Di luar sana, hujan mulai reda. Aroma tanah basah bercampur dengan wangi kopi dari warung tetangga. Kota ini diam, hanya sesekali motor melintas meninggalkan jejak air di jalan. Malang seperti menyimpan rahasia yang hanya dimengerti oleh mereka yang pernah jatuh cinta di bawah langitnya. Aku berjalan keluar toko, menatap matahari sore yang memantulkan cahaya kuning lembut di genangan air. Dalam pantulan itu, aku seolah melihat siluet kita: dua bayangan yang nyaris bersentuhan, tapi tak pernah benar-benar menyatu. Dan anehnya, bayangan itu membuatku tenang. Ada keindahan dalam keterpisahan yang kita jalani.
Baca Juga : My Diary Chapter 4 : Jejak Kaki di Kota Malang
Aku ingin menulis pesan sederhana: Hai, kamu sedang apa di sana? Bolehkah aku bilang kalau aku rindu? Tapi aku tahu, pesan itu akan mengapung tanpa arah. Jadi, aku biarkan saja kata-kata ini tinggal di buku harianku. Mungkin suatu hari, entah bagaimana, semesta akan menyampaikannya padamu lewat angin, atau lewat hujan yang menetes di atap rumahmu. Mungkin kau akan menengadah dan merasakan sesuatu yang asing tapi akrab, seperti debar lama yang tak sepenuhnya hilang.

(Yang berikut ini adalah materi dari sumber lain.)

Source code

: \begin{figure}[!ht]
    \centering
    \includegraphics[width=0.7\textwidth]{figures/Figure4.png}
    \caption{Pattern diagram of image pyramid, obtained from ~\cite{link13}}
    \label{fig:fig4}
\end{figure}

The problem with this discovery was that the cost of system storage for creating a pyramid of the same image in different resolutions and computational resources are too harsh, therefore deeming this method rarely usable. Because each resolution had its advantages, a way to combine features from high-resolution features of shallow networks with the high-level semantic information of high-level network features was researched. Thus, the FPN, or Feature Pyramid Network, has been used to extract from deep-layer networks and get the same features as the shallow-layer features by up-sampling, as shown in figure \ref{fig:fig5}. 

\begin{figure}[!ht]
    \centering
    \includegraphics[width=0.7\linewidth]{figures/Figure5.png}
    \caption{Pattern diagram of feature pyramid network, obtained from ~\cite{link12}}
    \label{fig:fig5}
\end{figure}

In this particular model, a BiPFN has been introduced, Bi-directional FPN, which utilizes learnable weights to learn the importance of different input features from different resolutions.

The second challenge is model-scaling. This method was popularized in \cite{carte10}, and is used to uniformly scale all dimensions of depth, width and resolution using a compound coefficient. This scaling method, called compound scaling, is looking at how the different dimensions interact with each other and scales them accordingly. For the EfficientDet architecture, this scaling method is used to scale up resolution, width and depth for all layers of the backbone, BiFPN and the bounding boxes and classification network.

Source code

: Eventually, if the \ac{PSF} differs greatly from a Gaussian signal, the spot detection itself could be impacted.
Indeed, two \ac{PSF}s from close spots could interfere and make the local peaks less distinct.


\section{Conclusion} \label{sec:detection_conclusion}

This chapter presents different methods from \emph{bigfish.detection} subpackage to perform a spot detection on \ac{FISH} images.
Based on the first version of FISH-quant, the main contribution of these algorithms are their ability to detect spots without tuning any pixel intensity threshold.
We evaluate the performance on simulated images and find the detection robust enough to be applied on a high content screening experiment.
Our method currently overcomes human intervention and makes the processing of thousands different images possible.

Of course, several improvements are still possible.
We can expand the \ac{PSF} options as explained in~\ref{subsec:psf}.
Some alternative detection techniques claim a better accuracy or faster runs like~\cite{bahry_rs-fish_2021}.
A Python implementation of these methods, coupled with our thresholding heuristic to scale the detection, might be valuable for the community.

Kau tahu, rindu ini aneh. Ia bukan rindu yang memaksa pertemuan, bukan rindu yang menuntut jawaban. Ia hanya rindu yang ingin diakui, seperti bunga liar yang tumbuh di celah trotoar, indah tanpa perlu dipetik. Aku tidak ingin merusak apa yang pernah kita miliki dengan harapan-harapan yang tak realistis. Cukup bagiku untuk tahu bahwa pernah ada seseorang di suatu tempat, yang mendengarkan cerita hujanku, yang membuat video dari potongan realita kecil yang kuabadikan, yang membuatku merasa penting tanpa harus memiliki.
Sekarang hujan benar-benar berhenti. Hari terasa lebih sunyi, tapi hatiku tidak lagi sepi. Aku menutup buku ini perlahan, seperti menutup pintu yang tak perlu dikunci. Karena aku tahu, di balik semua jarak dan waktu, kau tetap ada—bukan dalam genggaman, tapi dalam setiap detak yang mengerti bahasa hujan. Dan mungkin, hanya mungkin, itu sudah lebih dari cukup.